Türkiye’de son zamanlarda ekonomik nedenlere bağlı olarak yurt dışına yapılan beyin göçünde ciddi bir artış gözleniyor. Özellikle doktor ve mühendislerin yurt dışına gitmeyi tercih etmeleriyle ilgili tartışmalar sürerken; bu beyin göçü dalgasına avukatlar da eklendi.

TKH Genel Başkanı Avukat Aysel Tekerek, ANKA Haber Ajansı'ndan Fahrettin Öztürk'e yaptığı değerlendirmede, avukatların yurt dışına göç etmeleriyle ilgili şunları söyledi:

“Bugün artık ülkemizde sadece hekimler, mühendisler değil avukatlar da geleceklerini başka bir ülkede aramaya başladılar. Ve sayıları giderek fazla olmaya başladı bu örneklerin. Bizce avukatların bugün ülkeden göç etmelerinin iki ana nedeni var.

'BİRİNCİSİ AKP’NİN 20 YILLIK İKTİDARINDA KENDİ HUKUKUNU TESİS ETMESİ'

Birincisi AKP'nin 20 yıllık iktidarında kendi hukukunu tesis etmiş olması. Yani bir AKP hukuku tesis etmiş olması. Bunun sonucu elbette ki adaletsizlik, elbette ki hukuksuzluk ama aynı zamanda bu hukuksuzluğun kendini var ettiği şey bir AKP hukuku. AKP hukukunda savunmanlık, avukatlık değersizleşmiştir. Hukuk piyasalaşmıştır. Ve bu düzenekten en çok avukatlar zarar görmeye başlamışlardır.

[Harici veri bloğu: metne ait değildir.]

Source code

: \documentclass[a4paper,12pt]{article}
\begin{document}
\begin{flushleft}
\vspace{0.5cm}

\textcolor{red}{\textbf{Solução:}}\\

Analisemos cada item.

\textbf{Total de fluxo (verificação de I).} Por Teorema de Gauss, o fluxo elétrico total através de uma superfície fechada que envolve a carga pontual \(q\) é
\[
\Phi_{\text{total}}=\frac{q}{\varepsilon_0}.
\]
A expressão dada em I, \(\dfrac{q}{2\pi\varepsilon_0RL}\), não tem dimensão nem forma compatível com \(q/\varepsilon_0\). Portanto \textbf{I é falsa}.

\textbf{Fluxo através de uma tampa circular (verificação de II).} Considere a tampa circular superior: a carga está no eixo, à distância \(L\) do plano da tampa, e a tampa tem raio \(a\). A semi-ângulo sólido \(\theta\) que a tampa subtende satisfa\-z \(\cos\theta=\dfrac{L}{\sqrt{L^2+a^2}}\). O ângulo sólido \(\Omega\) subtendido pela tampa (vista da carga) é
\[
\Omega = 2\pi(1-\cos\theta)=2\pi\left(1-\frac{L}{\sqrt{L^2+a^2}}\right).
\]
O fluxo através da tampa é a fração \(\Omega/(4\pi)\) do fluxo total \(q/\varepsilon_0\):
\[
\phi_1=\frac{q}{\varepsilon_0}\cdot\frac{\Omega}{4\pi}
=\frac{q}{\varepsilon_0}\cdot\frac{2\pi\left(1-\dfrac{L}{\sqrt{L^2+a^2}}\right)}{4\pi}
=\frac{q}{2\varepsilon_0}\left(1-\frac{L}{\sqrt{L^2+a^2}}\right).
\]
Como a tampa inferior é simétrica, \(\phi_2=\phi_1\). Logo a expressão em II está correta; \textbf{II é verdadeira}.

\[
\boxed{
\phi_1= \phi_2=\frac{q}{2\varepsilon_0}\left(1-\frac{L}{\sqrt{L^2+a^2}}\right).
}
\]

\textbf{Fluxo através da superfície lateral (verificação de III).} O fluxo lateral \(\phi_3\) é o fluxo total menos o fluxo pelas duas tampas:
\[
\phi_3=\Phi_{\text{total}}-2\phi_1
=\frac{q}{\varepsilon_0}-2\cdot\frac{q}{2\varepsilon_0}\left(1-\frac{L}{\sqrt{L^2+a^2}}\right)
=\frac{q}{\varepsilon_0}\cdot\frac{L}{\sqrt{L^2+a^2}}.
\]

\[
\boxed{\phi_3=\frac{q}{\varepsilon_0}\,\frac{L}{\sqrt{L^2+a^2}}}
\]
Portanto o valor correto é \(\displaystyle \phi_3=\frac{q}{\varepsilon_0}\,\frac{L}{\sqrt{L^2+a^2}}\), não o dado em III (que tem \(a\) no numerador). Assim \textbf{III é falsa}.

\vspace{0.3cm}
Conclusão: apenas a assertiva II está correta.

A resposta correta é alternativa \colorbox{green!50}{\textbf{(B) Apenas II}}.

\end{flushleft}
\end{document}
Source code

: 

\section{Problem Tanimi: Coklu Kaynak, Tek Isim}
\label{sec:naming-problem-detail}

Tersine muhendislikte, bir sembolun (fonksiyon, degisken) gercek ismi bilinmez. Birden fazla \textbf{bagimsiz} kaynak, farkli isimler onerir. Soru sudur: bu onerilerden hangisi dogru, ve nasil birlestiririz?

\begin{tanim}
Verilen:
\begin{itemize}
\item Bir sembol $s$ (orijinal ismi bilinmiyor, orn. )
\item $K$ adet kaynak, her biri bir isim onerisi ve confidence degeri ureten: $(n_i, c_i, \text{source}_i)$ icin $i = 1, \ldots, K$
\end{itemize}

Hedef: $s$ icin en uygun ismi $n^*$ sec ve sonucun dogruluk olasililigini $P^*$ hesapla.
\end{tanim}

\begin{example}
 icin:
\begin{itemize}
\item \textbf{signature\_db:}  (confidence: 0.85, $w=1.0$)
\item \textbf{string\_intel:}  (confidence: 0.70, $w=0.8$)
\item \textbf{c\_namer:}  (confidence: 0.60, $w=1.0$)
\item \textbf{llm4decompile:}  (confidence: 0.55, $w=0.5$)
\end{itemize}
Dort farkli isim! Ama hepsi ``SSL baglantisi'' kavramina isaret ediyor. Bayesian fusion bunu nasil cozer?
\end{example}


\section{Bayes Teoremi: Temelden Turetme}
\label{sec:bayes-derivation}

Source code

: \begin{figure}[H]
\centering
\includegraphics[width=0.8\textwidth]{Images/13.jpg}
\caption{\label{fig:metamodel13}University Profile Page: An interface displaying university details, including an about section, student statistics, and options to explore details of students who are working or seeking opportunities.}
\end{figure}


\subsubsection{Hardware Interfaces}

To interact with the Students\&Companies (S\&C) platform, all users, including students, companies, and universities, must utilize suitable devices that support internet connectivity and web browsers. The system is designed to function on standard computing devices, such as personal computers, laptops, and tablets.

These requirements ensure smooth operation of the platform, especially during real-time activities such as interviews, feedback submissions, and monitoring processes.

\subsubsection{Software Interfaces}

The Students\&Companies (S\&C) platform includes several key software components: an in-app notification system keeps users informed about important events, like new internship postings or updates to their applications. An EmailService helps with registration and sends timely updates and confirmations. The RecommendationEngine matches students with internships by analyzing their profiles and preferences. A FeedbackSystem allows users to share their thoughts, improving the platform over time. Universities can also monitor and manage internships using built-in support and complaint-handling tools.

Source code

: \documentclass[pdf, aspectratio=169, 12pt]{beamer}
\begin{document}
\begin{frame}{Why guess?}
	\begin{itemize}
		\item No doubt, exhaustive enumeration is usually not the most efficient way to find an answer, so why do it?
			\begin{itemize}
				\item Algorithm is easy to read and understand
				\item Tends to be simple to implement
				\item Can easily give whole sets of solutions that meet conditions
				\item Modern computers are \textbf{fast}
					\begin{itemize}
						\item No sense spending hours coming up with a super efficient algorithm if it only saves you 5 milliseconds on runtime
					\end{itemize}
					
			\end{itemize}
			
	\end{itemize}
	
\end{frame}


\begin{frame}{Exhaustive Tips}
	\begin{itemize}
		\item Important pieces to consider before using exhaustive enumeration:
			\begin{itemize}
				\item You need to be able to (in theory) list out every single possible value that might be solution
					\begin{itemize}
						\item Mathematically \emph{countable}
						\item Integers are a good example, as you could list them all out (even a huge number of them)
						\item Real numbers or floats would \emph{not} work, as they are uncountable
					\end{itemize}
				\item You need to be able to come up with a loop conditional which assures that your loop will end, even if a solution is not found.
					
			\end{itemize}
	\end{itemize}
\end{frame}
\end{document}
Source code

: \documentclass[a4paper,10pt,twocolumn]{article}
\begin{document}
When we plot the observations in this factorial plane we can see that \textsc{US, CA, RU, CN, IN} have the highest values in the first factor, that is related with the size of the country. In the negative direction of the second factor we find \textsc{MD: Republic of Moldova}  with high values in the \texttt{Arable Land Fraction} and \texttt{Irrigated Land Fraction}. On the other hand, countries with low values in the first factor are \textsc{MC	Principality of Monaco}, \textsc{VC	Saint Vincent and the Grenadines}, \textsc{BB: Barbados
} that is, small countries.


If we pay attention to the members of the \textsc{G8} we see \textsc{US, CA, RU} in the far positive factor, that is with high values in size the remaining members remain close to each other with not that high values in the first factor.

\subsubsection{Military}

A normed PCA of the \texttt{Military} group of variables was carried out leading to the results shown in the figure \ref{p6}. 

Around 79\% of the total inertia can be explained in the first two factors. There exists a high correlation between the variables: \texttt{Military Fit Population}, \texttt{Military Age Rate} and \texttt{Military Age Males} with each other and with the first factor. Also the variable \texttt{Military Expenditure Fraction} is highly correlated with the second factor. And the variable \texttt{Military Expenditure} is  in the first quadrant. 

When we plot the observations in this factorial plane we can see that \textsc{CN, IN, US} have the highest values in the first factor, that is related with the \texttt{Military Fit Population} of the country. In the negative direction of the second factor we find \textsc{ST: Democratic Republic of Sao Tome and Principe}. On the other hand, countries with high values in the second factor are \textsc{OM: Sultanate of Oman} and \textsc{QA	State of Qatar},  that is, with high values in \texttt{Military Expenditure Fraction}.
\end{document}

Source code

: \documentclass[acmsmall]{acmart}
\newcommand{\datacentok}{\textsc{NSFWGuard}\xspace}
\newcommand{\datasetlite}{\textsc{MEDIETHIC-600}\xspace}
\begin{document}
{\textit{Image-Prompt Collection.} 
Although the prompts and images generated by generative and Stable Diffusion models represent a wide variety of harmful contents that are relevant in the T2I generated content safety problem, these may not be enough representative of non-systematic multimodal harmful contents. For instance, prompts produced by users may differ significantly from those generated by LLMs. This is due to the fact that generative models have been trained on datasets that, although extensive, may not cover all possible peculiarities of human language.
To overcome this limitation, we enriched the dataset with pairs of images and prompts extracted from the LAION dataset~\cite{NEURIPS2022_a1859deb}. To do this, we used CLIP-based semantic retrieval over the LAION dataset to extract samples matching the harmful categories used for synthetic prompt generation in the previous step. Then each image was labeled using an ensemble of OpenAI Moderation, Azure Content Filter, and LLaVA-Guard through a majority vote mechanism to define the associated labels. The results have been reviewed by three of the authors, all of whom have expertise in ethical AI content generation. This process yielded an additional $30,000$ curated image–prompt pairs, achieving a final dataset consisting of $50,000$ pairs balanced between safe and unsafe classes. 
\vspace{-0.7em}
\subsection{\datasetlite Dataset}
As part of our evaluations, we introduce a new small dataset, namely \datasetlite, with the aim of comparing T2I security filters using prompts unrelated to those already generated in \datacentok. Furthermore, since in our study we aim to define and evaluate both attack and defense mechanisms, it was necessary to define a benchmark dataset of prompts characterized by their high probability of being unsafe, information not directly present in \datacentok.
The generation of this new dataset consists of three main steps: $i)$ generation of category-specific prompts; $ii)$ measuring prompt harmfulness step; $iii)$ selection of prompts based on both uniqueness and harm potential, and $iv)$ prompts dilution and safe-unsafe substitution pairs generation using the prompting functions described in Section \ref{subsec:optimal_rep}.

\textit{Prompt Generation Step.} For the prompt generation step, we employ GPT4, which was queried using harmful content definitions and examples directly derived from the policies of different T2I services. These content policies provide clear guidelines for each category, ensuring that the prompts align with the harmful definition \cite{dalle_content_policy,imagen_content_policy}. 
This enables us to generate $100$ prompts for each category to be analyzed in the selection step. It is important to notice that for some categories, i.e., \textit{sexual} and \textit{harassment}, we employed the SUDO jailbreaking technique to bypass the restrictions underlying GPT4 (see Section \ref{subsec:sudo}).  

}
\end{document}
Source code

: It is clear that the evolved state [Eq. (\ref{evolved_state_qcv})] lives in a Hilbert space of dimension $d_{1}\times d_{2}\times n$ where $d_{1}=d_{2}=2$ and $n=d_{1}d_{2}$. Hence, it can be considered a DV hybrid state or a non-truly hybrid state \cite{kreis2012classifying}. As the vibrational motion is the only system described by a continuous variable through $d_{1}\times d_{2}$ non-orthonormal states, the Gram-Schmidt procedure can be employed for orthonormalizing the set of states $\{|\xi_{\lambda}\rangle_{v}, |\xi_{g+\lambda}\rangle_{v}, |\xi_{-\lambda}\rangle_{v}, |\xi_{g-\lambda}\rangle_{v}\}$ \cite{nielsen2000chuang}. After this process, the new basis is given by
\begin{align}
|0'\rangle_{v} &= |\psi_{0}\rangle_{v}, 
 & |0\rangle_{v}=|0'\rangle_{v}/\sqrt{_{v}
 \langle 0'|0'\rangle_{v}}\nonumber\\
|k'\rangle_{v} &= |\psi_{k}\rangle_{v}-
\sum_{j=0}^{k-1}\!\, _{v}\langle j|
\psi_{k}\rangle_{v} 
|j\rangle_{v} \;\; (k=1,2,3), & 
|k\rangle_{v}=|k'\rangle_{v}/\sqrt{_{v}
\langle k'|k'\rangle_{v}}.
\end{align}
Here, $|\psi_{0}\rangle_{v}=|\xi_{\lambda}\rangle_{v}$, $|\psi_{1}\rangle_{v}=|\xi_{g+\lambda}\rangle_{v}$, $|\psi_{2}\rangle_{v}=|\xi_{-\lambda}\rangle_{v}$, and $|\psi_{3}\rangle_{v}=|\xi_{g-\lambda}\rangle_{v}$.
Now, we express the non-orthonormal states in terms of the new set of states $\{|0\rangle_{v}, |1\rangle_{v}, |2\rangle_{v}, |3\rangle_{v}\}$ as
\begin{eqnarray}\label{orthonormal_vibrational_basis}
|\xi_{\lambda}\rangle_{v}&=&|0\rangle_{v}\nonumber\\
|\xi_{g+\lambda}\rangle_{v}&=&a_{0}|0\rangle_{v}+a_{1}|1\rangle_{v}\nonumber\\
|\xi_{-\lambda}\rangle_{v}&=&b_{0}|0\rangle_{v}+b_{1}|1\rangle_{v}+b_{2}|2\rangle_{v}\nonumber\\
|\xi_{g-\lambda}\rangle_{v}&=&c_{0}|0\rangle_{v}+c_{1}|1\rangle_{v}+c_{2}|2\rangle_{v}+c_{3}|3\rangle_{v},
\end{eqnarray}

'BAZI İŞÇİ AVUKATLARIN ASGARİ ÜCRETTEN DE DÜŞÜK ÇALIŞTIKLARINI GÖRÜYORUZ'

İkincisi bu piyasalaşmanın da doğrudan bir sonucu olarak artık avukatlarda da görmeye başladığımız yoksulluktur. Bugün Avukatlar Sendikası'nın yaptığı bir çalışmaya göre özellikle işçi avukatların asgari ücret aldıkları, bazılarının asgari ücretten de düşük çalıştırıldıklarını görüyoruz. Avukatlık mesleğinin değersizleştiği, yargının AKP hukukunun bir aparatı, bir sopası haline geldiği bir durumda meslektaşlarımızın geleceklerini başka bir ülkede arama sayısı giderek de artacaktır.

'AKP HUKUKU YERİNE EŞİT, ÖZGÜR, ADİL BİR SİSTEM KURULABİLİR'

Bunun karşısında Türkiye Komünist Hareketi olarak bizim sözümüz şudur: Bugün AKP hukukunun yerine bu ülkede eşit, özgür, adil bir sistem elbette ki kurulabilir. Bu mücadele sadece işçilerin, emekçilerin, kadınların mücadelesi değil aynı zamanda 21 yıllık AKP iktidarından en az onlar kadar zarar gören meslek grupları yani bunların içerisinde avukatlar da var. Hukukçuların da bu mücadele içerisinde yer almalarıdır. En fazla hukukçuların yer almalarıdır. Çünkü bu yargı sopası en fazla hukukçuların, avukatların kafasına vurulmuş bir sopadır.

'PARTİ OLARAK ÇAĞRIMIZ, MÜCADELENİN DAHA FAZLA VERİLMESİDİR'

Bizim parti olarak çağrımız bu mücadelenin bu sistemden, bu sonuçlardan rahatsız olanlar açısından daha fazla verilmesidir. Ben de meslektaşlarıma aynı zamanda bir avukat olarak, meslektaşlarıma bu çağrıyı yapıyorum. Ülkemizde göç edeceğimiz değil, içinde mutlulukla yaşayacağımız, kimsenin kimseyi sömürmediği, adaletin ana kural olduğu bir düzen mümkündür.”